PROBLEM |
Find how many lines in the material below contain the word "muss" and give only that number.

○ ○ ○

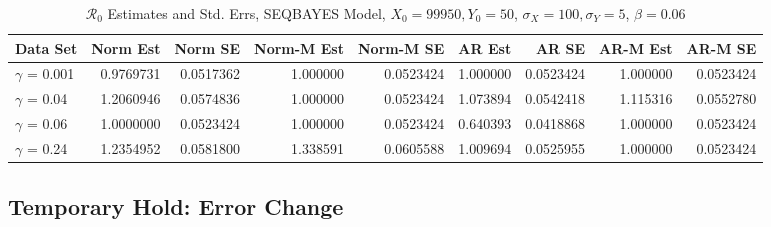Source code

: \documentclass[12pt]{article}
\newcommand{\rr}{\ensuremath{\mathcal{R}_0}}
\begin{document}
\begin{table}[H]
	
	\caption{\label{tab:}$\rr$ Estimates and Std. Errs, SEQBAYES Model,
		$X_0 = 99950, Y_0 = 50$, $\sigma_X = 100, \sigma_Y = 5$, $\beta = 0.06$}
	\centering
	\begin{footnotesize}
	\begin{tabular}[t]{l|r|r|r|r|r|r|r|r}
		\hline
		Data Set & Norm Est & Norm SE & Norm-M Est & Norm-M SE & AR Est & AR SE & AR-M Est & AR-M SE\\
		\hline
		$\gamma$ = 0.001 & 0.9769731 & 0.0517362 & 1.000000 & 0.0523424 & 1.000000 & 0.0523424 & 1.000000 & 0.0523424\\
		\hline
		$\gamma$ = 0.04 & 1.2060946 & 0.0574836 & 1.000000 & 0.0523424 & 1.073894 & 0.0542418 & 1.115316 & 0.0552780\\
		\hline
		$\gamma$ = 0.06 & 1.0000000 & 0.0523424 & 1.000000 & 0.0523424 & 0.640393 & 0.0418868 & 1.000000 & 0.0523424\\
		\hline
		$\gamma$ = 0.24 & 1.2354952 & 0.0581800 & 1.338591 & 0.0605588 & 1.009694 & 0.0525955 & 1.000000 & 0.0523424\\
		\hline
	\end{tabular}
\end{footnotesize}
\end{table}

\subsection{Temporary Hold: Error Change}
\end{document}
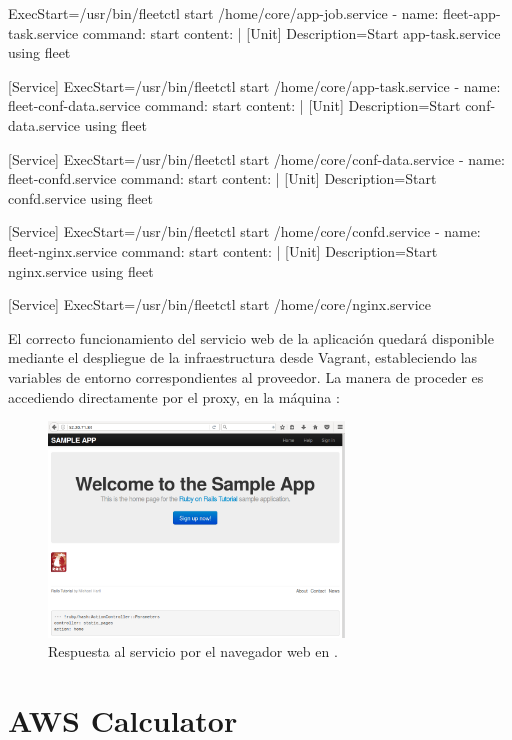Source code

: \begin{codelisting}
\begin{code}
      [Service]
      ExecStart=/usr/bin/fleetctl start /home/core/app-job.service
  - name: fleet-app-task.service
    command: start
    content: |
      [Unit]
      Description=Start app-task.service using fleet

      [Service]
      ExecStart=/usr/bin/fleetctl start /home/core/app-task.service
  - name: fleet-conf-data.service
    command: start
    content: |
      [Unit]
      Description=Start conf-data.service using fleet

      [Service]
      ExecStart=/usr/bin/fleetctl start /home/core/conf-data.service
  - name: fleet-confd.service
    command: start
    content: |
      [Unit]
      Description=Start confd.service using fleet

      [Service]
      ExecStart=/usr/bin/fleetctl start /home/core/confd.service
  - name: fleet-nginx.service
    command: start
    content: |
      [Unit]
      Description=Start nginx.service using fleet

      [Service]
      ExecStart=/usr/bin/fleetctl start /home/core/nginx.service
\end{code}
\end{codelisting}

El correcto funcionamiento del servicio web de la aplicación quedará disponible mediante el despliegue de la infraestructura desde Vagrant, estableciendo las variables de entorno correspondientes al proveedor. La manera de proceder es accediendo directamente por el proxy, en la máquina :


\begin{figure}[H]
\centering
\includegraphics[width=0.7\textwidth]{images/figures/web-confd.png}
\caption{Respuesta al servicio por el navegador web en .}
\end{figure}

\section{AWS Calculator}
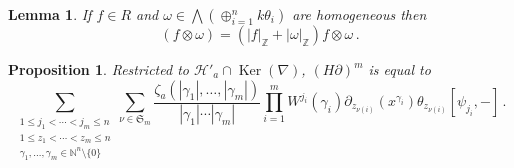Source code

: \documentclass[english,letter paper,12pt,leqno]{article}
\newtheorem{proposition}[theorem]{Proposition}
\newtheorem{lemma}[theorem]{Lemma}
\theoremstyle{example}
\numberwithin{equation}{section}
\def\Ker{\operatorname{Ker}}
\def\be{\begin{equation}}
\def\ee{\end{equation}}
\def\nZ{\mathds{Z}}
\begin{document}
\begin{lemma}\label{lemma:commutator_numberop} If $f \in R$ and $\omega \in \bigwedge( \oplus_{i=1}^n k \theta_i )$ are homogeneous then
\be
[d_K, \nabla]( f \otimes \omega ) = ( |f|_{\nZ} + |\omega|_{\nZ} ) f \otimes \omega\,.
\ee
\end{lemma}

\begin{proposition}\label{prop:hpartialmrestrict} Restricted to $\mathscr{H}'_a \cap \Ker(\nabla)$, $(H \partial)^m$ is equal to
\be\label{eq:hpartialmrestrict}
\sum_{\substack{1 \le j_1 < \cdots < j_m \le n \\ 1 \le z_1 < \cdots < z_m \le n \\ \gamma_1,\ldots,\gamma_m \in \mathbb{N}^n \setminus \{0\}}} \sum_{\nu \in \mathfrak{S}_m} \frac{\zeta_{a}( |\gamma_1|,\ldots,|\gamma_m| )}{|\gamma_1| \cdots |\gamma_m|} \prod_{i=1}^m W^{j_i}(\gamma_i) \partial_{z_{\nu(i)}}(x^{\gamma_i}) \theta_{z_{\nu(i)}} [ \psi_{j_i}, - ]\,.
\ee
\end{proposition}
\end{document}
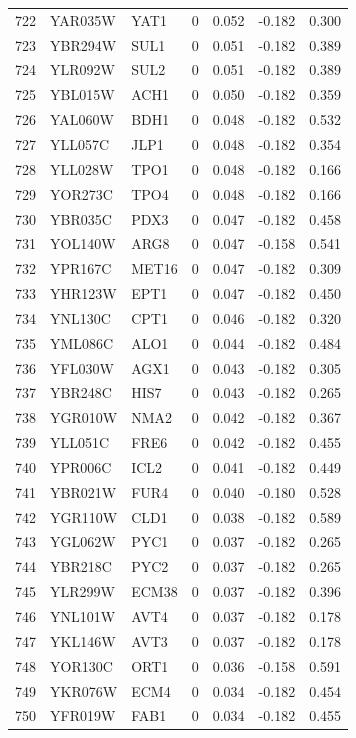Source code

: \begin{longtable}{rllrrrr}
722 & YAR035W & YAT1 & 0 & 0.052 & -0.182 & 0.300\\
723 & YBR294W & SUL1 & 0 & 0.051 & -0.182 & 0.389\\
724 & YLR092W & SUL2 & 0 & 0.051 & -0.182 & 0.389\\
725 & YBL015W & ACH1 & 0 & 0.050 & -0.182 & 0.359\\
726 & YAL060W & BDH1 & 0 & 0.048 & -0.182 & 0.532\\
727 & YLL057C & JLP1 & 0 & 0.048 & -0.182 & 0.354\\
728 & YLL028W & TPO1 & 0 & 0.048 & -0.182 & 0.166\\
729 & YOR273C & TPO4 & 0 & 0.048 & -0.182 & 0.166\\
730 & YBR035C & PDX3 & 0 & 0.047 & -0.182 & 0.458\\
731 & YOL140W & ARG8 & 0 & 0.047 & -0.158 & 0.541\\
732 & YPR167C & MET16 & 0 & 0.047 & -0.182 & 0.309\\
733 & YHR123W & EPT1 & 0 & 0.047 & -0.182 & 0.450\\
734 & YNL130C & CPT1 & 0 & 0.046 & -0.182 & 0.320\\
735 & YML086C & ALO1 & 0 & 0.044 & -0.182 & 0.484\\
736 & YFL030W & AGX1 & 0 & 0.043 & -0.182 & 0.305\\
737 & YBR248C & HIS7 & 0 & 0.043 & -0.182 & 0.265\\
738 & YGR010W & NMA2 & 0 & 0.042 & -0.182 & 0.367\\
739 & YLL051C & FRE6 & 0 & 0.042 & -0.182 & 0.455\\
740 & YPR006C & ICL2 & 0 & 0.041 & -0.182 & 0.449\\
741 & YBR021W & FUR4 & 0 & 0.040 & -0.180 & 0.528\\
742 & YGR110W & CLD1 & 0 & 0.038 & -0.182 & 0.589\\
743 & YGL062W & PYC1 & 0 & 0.037 & -0.182 & 0.265\\
744 & YBR218C & PYC2 & 0 & 0.037 & -0.182 & 0.265\\
745 & YLR299W & ECM38 & 0 & 0.037 & -0.182 & 0.396\\
746 & YNL101W & AVT4 & 0 & 0.037 & -0.182 & 0.178\\
747 & YKL146W & AVT3 & 0 & 0.037 & -0.182 & 0.178\\
748 & YOR130C & ORT1 & 0 & 0.036 & -0.158 & 0.591\\
749 & YKR076W & ECM4 & 0 & 0.034 & -0.182 & 0.454\\
750 & YFR019W & FAB1 & 0 & 0.034 & -0.182 & 0.455\\

\end{longtable}
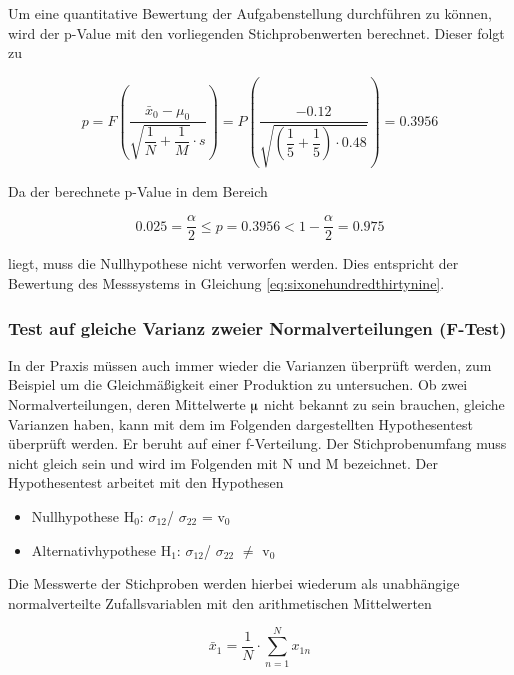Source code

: \noindent Um eine quantitative Bewertung der Aufgabenstellung durchf\"{u}hren zu k\"{o}nnen, wird der p-Value mit den vorliegenden Stichprobenwerten berechnet. Dieser folgt zu

\begin{equation}\label{eq:sixonehundredfourty}
p=F\left(\dfrac{\bar{x}_{0} -\mu _{0} }{\sqrt{\dfrac{1}{N} +\dfrac{1}{M} } \cdot s} \right)=P\left(\dfrac{-0.12}{\sqrt{\left(\dfrac{1}{5} +\dfrac{1}{5} \right)\cdot 0.48}} \right)=0.3956
\end{equation}

\noindent Da der berechnete p-Value in dem Bereich

\begin{equation}\label{eq:sixonehundredfourtyone}
0.025=\dfrac{\alpha }{2} \le p=0.3956<1-\dfrac{\alpha }{2} =0.975
\end{equation}

\noindent liegt, muss die Nullhypothese nicht verworfen werden. Dies entspricht der Bewertung des Messsystems in Gleichung \eqref{eq:sixonehundredthirtynine}.

\subsubsection{Test auf gleiche Varianz zweier Normalverteilungen (F-Test)}

\noindent In der Praxis m\"{u}ssen auch immer wieder die Varianzen \"{u}berpr\"{u}ft werden, zum Beispiel um die Gleichm\"{a}{\ss}igkeit einer Produktion zu untersuchen. Ob zwei Normalverteilungen, deren Mittelwerte $\muup$ nicht bekannt zu sein brauchen, gleiche Varianzen haben, kann mit dem im Folgenden dargestellten Hypothesentest \"{u}berpr\"{u}ft werden. Er beruht auf einer f-Verteilung. Der Stichprobenumfang muss nicht gleich sein und wird im Folgenden mit N und M bezeichnet. Der Hypothesentest arbeitet mit den Hypothesen

\begin{itemize}
    \item Nullhypothese H$_{0}$: $\sigma_{12}$/ $\sigma_{22}$ = v$_{0}$
    \item  Alternativhypothese H$_{1}$: $\sigma_{12}$/ $\sigma_{22}$ $\neq$ v$_{0}$
\end{itemize}

\noindent Die Messwerte der Stichproben werden hierbei wiederum als unabh\"{a}ngige normalverteilte Zufallsvariablen mit den arithmetischen Mittelwerten

\begin{equation}\label{eq:sixonehundredfourtytwo}
\bar{x}_{1} =\dfrac{1}{N} \cdot \sum _{n=1}^{N}x_{1n}
\end{equation}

○ ○ ○

YOUR RESPONSE |
2